Multiple roles: Work-life balance key to a productive employee
Dr Cosmas Mugambi
Attaining a satisfactory work-life balance is becoming increasingly elusive for many workers. Such balance does not mean devoting equal time to paid work and non-paid roles. In its broadest sense, is defined as a satisfactory level of involvement or ‘fit’ between the multiple roles in a person’s life.
Work-life balance can be broken down to four broad categories namely; role overload, work-to-family interference, family-to-work interference and caregiver strain. Truth is, work will often interrupt life and life will interrupt work. The challenge is finding a way to effectively integrate the two.
There was a time when the boundaries between work and life were fairly clear— a “normal” sleeping schedule was considered an average of nine hours per night. Today this has fallen to around seven hours.

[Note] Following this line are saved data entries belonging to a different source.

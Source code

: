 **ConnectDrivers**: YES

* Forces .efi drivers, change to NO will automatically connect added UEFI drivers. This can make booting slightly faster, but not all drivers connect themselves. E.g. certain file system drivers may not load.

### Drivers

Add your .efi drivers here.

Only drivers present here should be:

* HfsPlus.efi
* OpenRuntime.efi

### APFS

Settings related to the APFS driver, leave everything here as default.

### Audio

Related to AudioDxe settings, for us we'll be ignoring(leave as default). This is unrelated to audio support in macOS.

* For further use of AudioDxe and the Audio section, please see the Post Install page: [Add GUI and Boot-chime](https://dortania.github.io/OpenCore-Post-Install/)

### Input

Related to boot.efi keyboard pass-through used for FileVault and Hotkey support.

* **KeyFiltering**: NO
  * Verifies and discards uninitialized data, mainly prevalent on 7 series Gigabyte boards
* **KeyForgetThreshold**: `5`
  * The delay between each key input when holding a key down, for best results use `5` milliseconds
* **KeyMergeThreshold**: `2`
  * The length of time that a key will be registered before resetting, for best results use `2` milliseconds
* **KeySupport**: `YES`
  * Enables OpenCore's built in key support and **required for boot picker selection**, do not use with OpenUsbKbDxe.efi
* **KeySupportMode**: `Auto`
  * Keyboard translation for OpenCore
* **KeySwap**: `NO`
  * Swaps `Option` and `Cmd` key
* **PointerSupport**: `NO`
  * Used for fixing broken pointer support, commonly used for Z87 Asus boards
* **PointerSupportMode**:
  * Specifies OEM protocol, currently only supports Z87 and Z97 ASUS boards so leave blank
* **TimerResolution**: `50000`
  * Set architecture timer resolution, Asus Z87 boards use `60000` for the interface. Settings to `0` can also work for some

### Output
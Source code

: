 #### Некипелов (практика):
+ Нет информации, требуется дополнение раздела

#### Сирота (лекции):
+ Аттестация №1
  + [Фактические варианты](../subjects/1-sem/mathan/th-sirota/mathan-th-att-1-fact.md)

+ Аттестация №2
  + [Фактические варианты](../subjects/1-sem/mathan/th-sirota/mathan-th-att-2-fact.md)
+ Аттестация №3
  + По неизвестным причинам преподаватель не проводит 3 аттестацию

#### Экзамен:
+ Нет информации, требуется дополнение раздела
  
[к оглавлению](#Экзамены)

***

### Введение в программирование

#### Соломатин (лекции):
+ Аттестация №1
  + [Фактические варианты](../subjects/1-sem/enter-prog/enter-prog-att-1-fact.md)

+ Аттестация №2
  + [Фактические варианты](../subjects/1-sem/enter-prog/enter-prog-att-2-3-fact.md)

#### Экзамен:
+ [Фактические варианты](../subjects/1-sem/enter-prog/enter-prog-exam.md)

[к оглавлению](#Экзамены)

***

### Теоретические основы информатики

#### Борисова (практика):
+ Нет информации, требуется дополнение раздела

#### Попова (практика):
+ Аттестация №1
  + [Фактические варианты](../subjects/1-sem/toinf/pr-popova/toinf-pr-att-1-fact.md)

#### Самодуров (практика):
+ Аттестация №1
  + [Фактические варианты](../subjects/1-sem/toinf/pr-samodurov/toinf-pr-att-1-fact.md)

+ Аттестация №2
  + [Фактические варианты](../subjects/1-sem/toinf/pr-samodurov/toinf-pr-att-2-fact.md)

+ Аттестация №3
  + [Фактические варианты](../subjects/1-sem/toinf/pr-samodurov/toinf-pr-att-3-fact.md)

Most employees point out two main factors that hurt work-life balance the most as time-related issues and the people they work with. Dependent variables include employee’s age, the age and number of their children, marital status, the profession and level of employment and income level.
With urbanisation, traffic jams and inflation, employees are torn between commuting to work, juggling heavy workloads, managing relationships and family responsibilities, and off work interests including “side hustles”.
In this rush to get it all done, employees end up sacrificing health, diet, physical fitness and families.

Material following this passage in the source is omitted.